League of Legends. Courtesy of Riot Games. /


The bottom line that, from my perspective, TSM was too locked into certain picks and bans. Constantly banning Ornn, picking Aatrox, Nautilus, and Jarvan, are all indications that TSM either didn’t have answers to giving up champions like Ornn, Sett, and Syndra (who they constantly banned as well).

To me, their inability to adjust during the series is a big problem for concern. The Game 2 “salty runback” made no sense for TSM, who was clearly thinking that their poor play in Game 1 was a result of Dardoch getting invaded early, not the draft.

Even in their other win, a Game 4 victory, I was convinced they lost the draft heavily because they had to basically hard-stomp in 10-15 minutes, which they hadn’t done. Of course, TSM did manage to get that massive lead early and (uncharacteristically for this season) didn’t throw it. But this game was also the biggest diversion from their set of ideal picks that TSM went into the series with and shockingly, it was the one that TSM looked the best on.

The big problem with this thinking is that TSM is not drafting to its players’ strengths and to what FlyQuest has been showing throughout the series. FlyQuest puts a lot of priority on Xayah and Rakan? Three straight games where TSM gives it away for the theoretical winning matchup and loses rather than adapt and force a trade that FlyQuest might not want.

Jarvan is ineffective in Dardoch’s hands? Broken Blade seems committed to playing Aatrox? They decide not to pick a stronger early game jungler that Dardoch has succeeded on and not prioritize top lane control and dominate Rift Herald takes (they lost the overall Rift battle in the series 4-6 and got only one in the games that they lost).

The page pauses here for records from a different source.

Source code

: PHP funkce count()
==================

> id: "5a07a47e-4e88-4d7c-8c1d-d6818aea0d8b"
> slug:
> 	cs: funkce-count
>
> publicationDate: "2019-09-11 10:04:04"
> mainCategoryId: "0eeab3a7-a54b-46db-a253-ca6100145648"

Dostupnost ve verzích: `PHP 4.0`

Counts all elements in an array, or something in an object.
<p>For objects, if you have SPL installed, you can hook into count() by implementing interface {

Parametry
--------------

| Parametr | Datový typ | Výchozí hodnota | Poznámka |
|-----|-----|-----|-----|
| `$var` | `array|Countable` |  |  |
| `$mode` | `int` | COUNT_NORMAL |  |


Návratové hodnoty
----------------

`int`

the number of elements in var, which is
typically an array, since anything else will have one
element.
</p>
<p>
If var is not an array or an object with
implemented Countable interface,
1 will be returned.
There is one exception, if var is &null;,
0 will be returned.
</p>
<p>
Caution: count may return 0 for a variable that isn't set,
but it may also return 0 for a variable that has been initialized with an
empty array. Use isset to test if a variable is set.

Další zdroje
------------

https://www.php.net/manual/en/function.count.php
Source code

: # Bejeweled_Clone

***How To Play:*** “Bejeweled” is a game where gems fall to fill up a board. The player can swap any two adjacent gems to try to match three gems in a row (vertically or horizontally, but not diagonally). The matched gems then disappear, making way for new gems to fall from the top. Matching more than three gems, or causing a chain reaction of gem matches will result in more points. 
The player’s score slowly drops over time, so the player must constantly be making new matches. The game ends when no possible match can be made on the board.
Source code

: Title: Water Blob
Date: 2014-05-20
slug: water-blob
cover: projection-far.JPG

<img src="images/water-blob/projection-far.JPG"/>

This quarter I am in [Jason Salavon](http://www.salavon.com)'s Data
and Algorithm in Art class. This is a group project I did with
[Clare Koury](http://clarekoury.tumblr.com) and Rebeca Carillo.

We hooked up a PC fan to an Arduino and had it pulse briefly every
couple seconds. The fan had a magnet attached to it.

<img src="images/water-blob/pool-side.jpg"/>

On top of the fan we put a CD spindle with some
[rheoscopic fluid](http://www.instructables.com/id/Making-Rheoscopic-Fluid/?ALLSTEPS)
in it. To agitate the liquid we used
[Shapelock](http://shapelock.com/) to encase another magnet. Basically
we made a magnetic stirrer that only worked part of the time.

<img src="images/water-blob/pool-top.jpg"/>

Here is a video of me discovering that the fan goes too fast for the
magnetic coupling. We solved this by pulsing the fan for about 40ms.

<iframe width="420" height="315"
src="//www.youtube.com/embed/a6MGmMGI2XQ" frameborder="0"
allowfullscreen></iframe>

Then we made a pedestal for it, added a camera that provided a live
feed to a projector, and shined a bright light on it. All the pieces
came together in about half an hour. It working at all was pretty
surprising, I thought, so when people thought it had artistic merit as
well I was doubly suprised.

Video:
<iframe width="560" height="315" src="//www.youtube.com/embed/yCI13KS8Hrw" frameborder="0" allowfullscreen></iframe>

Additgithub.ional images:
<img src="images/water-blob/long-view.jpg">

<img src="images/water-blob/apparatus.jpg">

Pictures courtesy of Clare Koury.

A bad draft once or twice is excusable. One or two champions that get picked into bad lane matchups or don’t fit with the rest of the team’s goals can be remedied. But TSM’s decision to run the exact same types of drafts for four of the five games is a large reason why they failed.

Whose Fault is It?

While many fans are blaming Peter Zhang for the draft issues, he alone cannot bear the brunt of the blame. Clearly, there were certain players who were either too vocal about their desire to play certain lane matchups (Broken Blade) or weren’t vocal enough about their own champion limitations (Dardoch, Biofrost).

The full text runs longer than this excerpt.